Sources: Man Leaving - Serge-Maksimov/iStock/GettyImages Shoes - VectorUp/iStock/GettyImages;
Socks - Nikiteev_Konstantin/iStock/GettyImages;

At the end of the day, I arrive home and enter my house.

I apply the untie shoes function.

I take off my shoes and I take off my socks.

Notice that at each stage the opposite thing is happening.

For example, exiting my house or entering my house or putting socks on versus taking socks off.

In addition, the stages are performed in opposite order. So the operations themselves and the order of operations are reversed when an inverse function is applied.

We'll see more of this throughout this lesson.


Lesson Goals

  • Determine the inverse of a linear function algebraically.
  • Determine the domain and range of the inverse of a function.

Try This

Typically, a person's height is approximately related to the length of their femur (or thighbone) by 

\[g(x)=\dfrac{5}{13}x-25\]

where \(x\) is the person's height, in centimetres, and \(g(x)\) is the femur length, in centimetres.

Lea is an anthropologist. She would like to use this function in the opposite way: given a person's femur length, she would like to predict the height of the person. Determine the function that Lea should use.


Determining Inverses of Linear Functions


Let's look at determining the inverse of a linear function algebraically.

Example 1

The inverse of \(f(x)=5x+2\) is a function. Determine \(f^{-1}(x)\).

Solution

Recall

To determine the inverse of \(f(x)\), interchange the independent and dependent variables.

This is true regardless of the way the function is represented.

In a table, we interchange the \(x\) and \(y\) columns.

In a graph, we interchange the \(x\) and \(y\)-coordinates.

Here we will interchange \(x\) and \(y\) as well.

Except right now the function doesn't have a \(y\).

So the first order of business is to write this function with a \(y\).

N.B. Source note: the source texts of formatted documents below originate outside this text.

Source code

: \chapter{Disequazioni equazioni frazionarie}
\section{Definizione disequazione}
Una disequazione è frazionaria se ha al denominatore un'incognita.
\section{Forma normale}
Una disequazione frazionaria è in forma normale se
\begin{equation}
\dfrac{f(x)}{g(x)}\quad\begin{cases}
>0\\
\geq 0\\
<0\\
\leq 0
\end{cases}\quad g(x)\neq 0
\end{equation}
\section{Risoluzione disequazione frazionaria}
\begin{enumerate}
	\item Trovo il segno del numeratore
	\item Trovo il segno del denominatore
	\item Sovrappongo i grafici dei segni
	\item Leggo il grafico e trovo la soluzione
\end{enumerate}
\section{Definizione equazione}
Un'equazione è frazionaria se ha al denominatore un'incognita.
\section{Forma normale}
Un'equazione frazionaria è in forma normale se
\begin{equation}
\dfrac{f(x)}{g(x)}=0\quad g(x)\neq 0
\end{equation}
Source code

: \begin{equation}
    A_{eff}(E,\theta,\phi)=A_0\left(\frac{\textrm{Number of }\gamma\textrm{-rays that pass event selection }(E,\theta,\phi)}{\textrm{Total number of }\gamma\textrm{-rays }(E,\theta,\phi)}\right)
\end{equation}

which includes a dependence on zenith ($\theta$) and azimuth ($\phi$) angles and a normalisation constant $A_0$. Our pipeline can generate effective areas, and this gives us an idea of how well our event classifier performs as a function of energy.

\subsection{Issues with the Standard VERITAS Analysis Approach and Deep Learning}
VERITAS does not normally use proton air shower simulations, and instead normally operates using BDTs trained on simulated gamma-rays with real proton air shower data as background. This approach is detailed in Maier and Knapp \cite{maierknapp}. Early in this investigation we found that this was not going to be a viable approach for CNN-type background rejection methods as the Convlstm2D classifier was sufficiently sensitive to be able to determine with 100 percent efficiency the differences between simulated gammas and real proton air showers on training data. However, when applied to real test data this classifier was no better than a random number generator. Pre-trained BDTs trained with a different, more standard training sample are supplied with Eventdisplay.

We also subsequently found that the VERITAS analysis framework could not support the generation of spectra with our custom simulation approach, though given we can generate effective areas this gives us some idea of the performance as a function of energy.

We replace \(f(x)\) with \(y\),

\(\begin{aligned} f(x) &=5 x+2 \\ y &=5 x+2 \end{aligned}\)

Here, \(y=f(x)\).

To determine \(f^{-1}(x)\), interchange \(x\) and \(y\).

\( x =5 y+2 \)

But this new equation no longer describes the original function.

From this point forward, \(y=f^{-1}(x)\).

The change in the meaning of \(y\) happened when we interchange \(x\) and \(y\).

To determine an expression for the inverse, we rearranged the equation to isolate for \(y\).

\( x = 5 y+2 \)

First, we subtract \(2\) from both sides.

\( 5 y =x-2 \)

Then divide both sides by \(5\).

\( y =\dfrac{x-2}{5} \)

In this part of the solution, \(y = f^{-1}(x)\).

Therefore, \(f^{-1}(x) = \dfrac{x-2}{5}\).

Compare \(f(x)\) and \(f^{-1}(x)\)

So we've completed this question already, but let's take a moment to compare \(f(x)\) and \(f^{-1}(x)\).

First, let's compare their operations and their order of operations.

Operations to Evaluate \(f(x)\) 

\( f(x)= 5x+2 \)

  1. Multiply by \(5\). ​​​​
  2. Add \(2\).

Operations to Evaluate \(f^{-1}(x)\)

\(f^{-1}(x) = \dfrac{x-2}{5}\)

  1. Subtract \(2\).
  2. Divide by \(5\).

The operations and the order in which they are applied are opposites.

Where we used to have a multiply by \(5\), we now have a divide by \(5\). Where we used to have add \(2\), we now have subtract \(2\) and whereas the multiply by \(5\) used to come first, now it's the subtract \(2\) that comes first.

Compare the Graphs of \(y=f(x)\) and \(y=f^{-1}(x)\)

First, we'll graph \(y=f(x)\). 

It is a linear function with slope \(5\) and \(y\)-intercept \(2\).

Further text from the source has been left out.